E-Cigarettes May Pose More Harm Than Benefit
New research from Dartmouth's Norris Cotton Cancer Center, conducted with other centers nationally and published in the journal PLOS ONE, has found that e-cigarette use currently represents more harm than benefit at the population level.

While e-cigarettes are marketed as a tool to help adult smokers quit smoking, they only marginally increase the number of adults who succeed, and e-cigarettes may facilitate cigarette smoking initiation and cause substantial harm to adolescents and young adults once they are introduced to nicotine, says principal investigator Samir Soneji, PhD, associate professor at The Dartmouth Institute for Health Policy and Clinical Practice.

"We need to close the regulatory gaps that make e-cigarettes appealing to adolescents and young adults by reducing the availability of kid-friendly flavors and issuing product standards that reduce the level of known toxins and carcinogens in e-juice," he says. Read more: dartgo.org/e-cigstudy

Bacteria Use Memory to Form Biofilms
An international group of researchers, including George O'Toole, PhD, a professor of microbiology and immunology at Geisel, has discovered that bacteria use multigenerational memory to form biofilm communities.

The surprising findings, published in the Proceedings of the National Academy of Sciences, have important implications for understanding treatment-resistant infections, especially those caused by Pseudomonas aeruginosa—a strain of bacteria that forms biofilms in the airways of cystic fibrosis patients and causes persistent infections that can be deadly.
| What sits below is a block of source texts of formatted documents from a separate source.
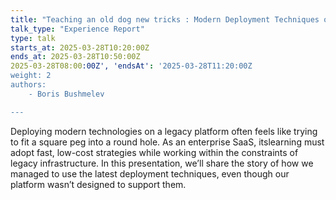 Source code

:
 ```yaml
---
title: "Teaching an old dog new tricks : Modern Deployment Techniques on Legacy Platform"
talk_type: "Experience Report"
type: talk
starts_at: 2025-03-28T10:20:00Z
ends_at: 2025-03-28T10:50:00Z
2025-03-28T08:00:00Z', 'endsAt': '2025-03-28T11:20:00Z
weight: 2
authors:
    - Boris Bushmelev

---
```

Deploying modern technologies on a legacy platform often feels like trying to fit a square peg into a round hole. As an enterprise SaaS, itslearning must adopt fast, low-cost strategies while working within the constraints of legacy infrastructure. In this presentation, we’ll share the story of how we managed to use the latest deployment techniques, even though our platform wasn’t designed to support them.
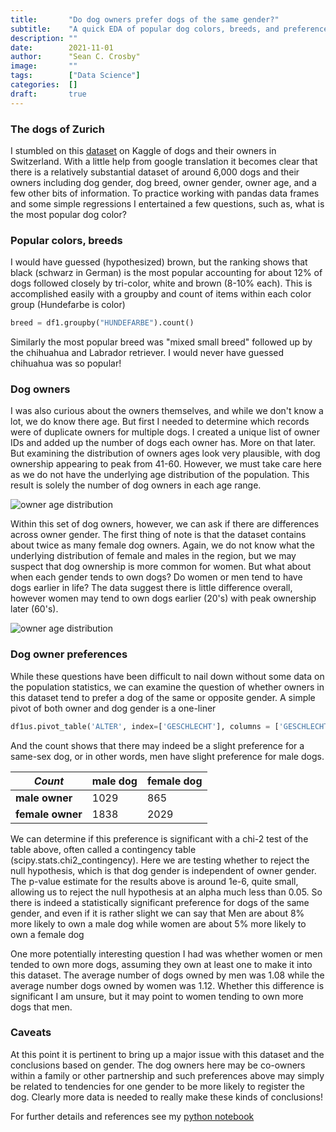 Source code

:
 ```yaml
---
title:       "Do dog owners prefer dogs of the same gender?"
subtitle:    "A quick EDA of popular dog colors, breeds, and preferences with a dataset of dogs and their owners from Switzerland."
description: ""
date:        2021-11-01
author:      "Sean C. Crosby"
image:       ""
tags:        ["Data Science"]
categories:  []
draft:       true
---
```


### The dogs of Zurich

I stumbled on this [dataset](https://www.kaggle.com/kmader/dogs-of-zurich) on Kaggle of dogs and their owners in Switzerland. With a little help from google translation it becomes clear that there is a relatively substantial dataset of around 6,000 dogs and their owners including dog gender, dog breed, owner gender, owner age, and a few other bits of information. To practice working with pandas data frames and some simple regressions I entertained a few questions, such as, what is the most popular dog color?

### Popular colors, breeds

I would have guessed (hypothesized) brown, but the ranking shows that black (schwarz in German) is the most popular accounting for about 12% of dogs followed closely by tri-color, white and brown (8-10% each). This is accomplished easily with a groupby and count of items within each color group (Hundefarbe is color)
```python
breed = df1.groupby("HUNDEFARBE").count()
```
Similarly the most popular breed was "mixed small breed" followed up by the chihuahua and Labrador retriever. I would never have guessed chihuahua was so popular!

### Dog owners

I was also curious about the owners themselves, and while we don't know a lot, we do know there age. But first I needed to determine which records were of duplicate owners for multiple dogs. I created a unique list of owner IDs and added up the number of dogs each owner has. More on that later. But examining the distribution of owners ages look very plausible, with dog ownership appearing to peak from 41-60. However, we must take care here as we do not have the underlying age distribution of the population. This result is solely the number of dog owners in each age range.

![owner age distribution](/img/dog_owner_age_distr.png)

Within this set of dog owners, however, we can ask if there are differences across owner gender. The first thing of note is that the dataset contains about twice as many female dog owners. Again, we do not know what the underlying distribution of female and males in the region, but we may suspect that dog ownership is more common for women. But what about when each gender tends to own dogs? Do women or men tend to have dogs earlier in life? The data suggest there is little difference overall, however women may tend to own dogs earlier (20's) with peak ownership later (60's). 

![owner age distribution](/img/dog_owner_age_distr_by_gender.png)

### Dog owner preferences

While these questions have been difficult to nail down without some data on the population statistics, we can examine the question of whether owners in this dataset tend to prefer a dog of the same or opposite gender. A simple pivot of both owner and dog gender is a one-liner
```python
df1us.pivot_table('ALTER', index=['GESCHLECHT'], columns = ['GESCHLECHT_HUND'], aggfunc='count')
```
And the count shows that there may indeed be a slight preference for a same-sex dog, or in other words, men have slight preference for male dogs.

|  *Count*			| male dog 	| female dog 	|
| -------- 			| ---- 		| ----- 		|
| **male owner**	| 1029 		| 865 			|
| **female owner** 	| 1838 		| 2029 			|

We can determine if this preference is significant with a chi-2 test of the table above, often called a contingency table (scipy.stats.chi2_contingency). Here we are testing whether to reject the null hypothesis, which is that dog gender is independent of owner gender. The p-value estimate for the results above is around 1e-6, quite small, allowing us to reject the null hypothesis at an alpha much less than 0.05. So there is indeed a statistically significant preference for dogs of the same gender, and even if it is rather slight we can say that Men are about 8% more likely to own a male dog while women are about 5% more likely to own a female dog

One more potentially interesting question I had was whether women or men tended to own more dogs, assuming they own at least one to make it into this dataset. The average number of dogs owned by men was 1.08 while the average number dogs owned by women was 1.12. Whether this difference is significant I am unsure, but it may point to women tending to own more dogs that men. 

### Caveats

At this point it is pertinent to bring up a major issue with this dataset and the conclusions based on gender. The dog owners here may be co-owners within a family or other partnership and such preferences above may simply be related to tendencies for one gender to be more likely to register the dog. Clearly more data is needed to really make these kinds of conclusions!


For further details and references see my [python notebook](https://github.com/sccrosby/python_data_explorations/blob/main/eda_003_swissdogs_regressions.ipynb)
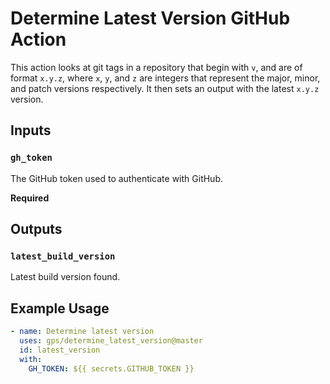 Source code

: # Determine Latest Version GitHub Action

This action looks at git tags in a repository that begin with `v`, and are of format `x.y.z`, where `x`, `y`, and `z` are integers that represent the major, minor, and patch versions respectively. It then sets an output with the latest `x.y.z` version.

## Inputs

### `gh_token`

The GitHub token used to authenticate with GitHub.

**Required**

## Outputs

### `latest_build_version`

Latest build version found.

## Example Usage

```yml
- name: Determine latest version
  uses: gps/determine_latest_version@master
  id: latest_version
  with:
    GH_TOKEN: ${{ secrets.GITHUB_TOKEN }}
```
"We did not anticipate that the microbes could use a previous interaction with a surface to prime themselves for the next time they encounter a surface," says O'Toole, the study's collaborating senior author, who worked with investigators from UCLA and Oxford University on the effort. "They seem to remember that earlier encounter." Read more: dartgo.org/bacteria_memory

New Insights on Cell Sizing and Division
A recent study by Geisel researchers, featured in the Journal of Cell Biology, reveals new details about the process of cell cycle progression. Lead author James Moseley, PhD, describes how his team was able to track an elusive protein, Wee1, at the cell surface and determine how it helps to regulate cell size and division.
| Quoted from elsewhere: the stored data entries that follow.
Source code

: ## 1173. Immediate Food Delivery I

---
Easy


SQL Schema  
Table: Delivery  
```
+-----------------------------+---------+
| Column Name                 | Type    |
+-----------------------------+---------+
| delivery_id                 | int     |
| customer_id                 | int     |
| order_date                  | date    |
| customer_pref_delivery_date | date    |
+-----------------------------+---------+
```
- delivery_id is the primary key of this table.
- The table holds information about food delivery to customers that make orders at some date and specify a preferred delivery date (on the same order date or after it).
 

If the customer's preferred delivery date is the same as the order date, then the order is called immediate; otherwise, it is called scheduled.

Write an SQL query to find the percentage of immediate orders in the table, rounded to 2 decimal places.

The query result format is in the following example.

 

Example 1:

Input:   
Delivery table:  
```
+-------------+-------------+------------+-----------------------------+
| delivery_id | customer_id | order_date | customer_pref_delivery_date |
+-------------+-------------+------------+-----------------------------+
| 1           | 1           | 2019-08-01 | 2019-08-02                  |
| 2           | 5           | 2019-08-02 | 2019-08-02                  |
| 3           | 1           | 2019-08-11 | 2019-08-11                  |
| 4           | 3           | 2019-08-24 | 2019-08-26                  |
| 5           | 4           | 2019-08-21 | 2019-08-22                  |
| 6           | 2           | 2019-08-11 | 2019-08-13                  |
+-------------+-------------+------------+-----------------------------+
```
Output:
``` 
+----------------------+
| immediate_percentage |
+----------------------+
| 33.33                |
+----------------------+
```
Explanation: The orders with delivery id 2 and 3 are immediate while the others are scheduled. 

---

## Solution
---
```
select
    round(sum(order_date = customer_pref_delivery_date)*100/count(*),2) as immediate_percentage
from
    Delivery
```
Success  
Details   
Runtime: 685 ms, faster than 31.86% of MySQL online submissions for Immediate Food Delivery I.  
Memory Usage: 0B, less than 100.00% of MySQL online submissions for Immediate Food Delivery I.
"It turns out that Wee1 transiently visits these spots called nodes, but it does so in a very size-dependent manner—as the cell gets bigger, it visits them much more frequently," he says. "That fits perfectly with a lot of the biochemistry and genetics work our lab has been doing to understand that Wee1 is getting inhibited or 'turned off' at these structures. This is what allows the cell to enter into cell division." Read more: dartgo.org/wee1

Geisel Joins Vascular Disease Research Network
The Geisel School of Medicine and Dartmouth-Hitchcock are partnering with Brigham and Women's Hospital (BWH) as one of four centers in a new American Heart Association (AHA)-funded research network launched this year with the goal of unlocking some of the mysteries behind vascular disease.

Supported by a four-year, $3.7-million grant from the AHA, the Dartmouth/BWH center will focus on peripheral artery disease and critical limb ischemia, seeking new ways to help identify patients who are at risk and improve outcomes for patients who suffer from these conditions.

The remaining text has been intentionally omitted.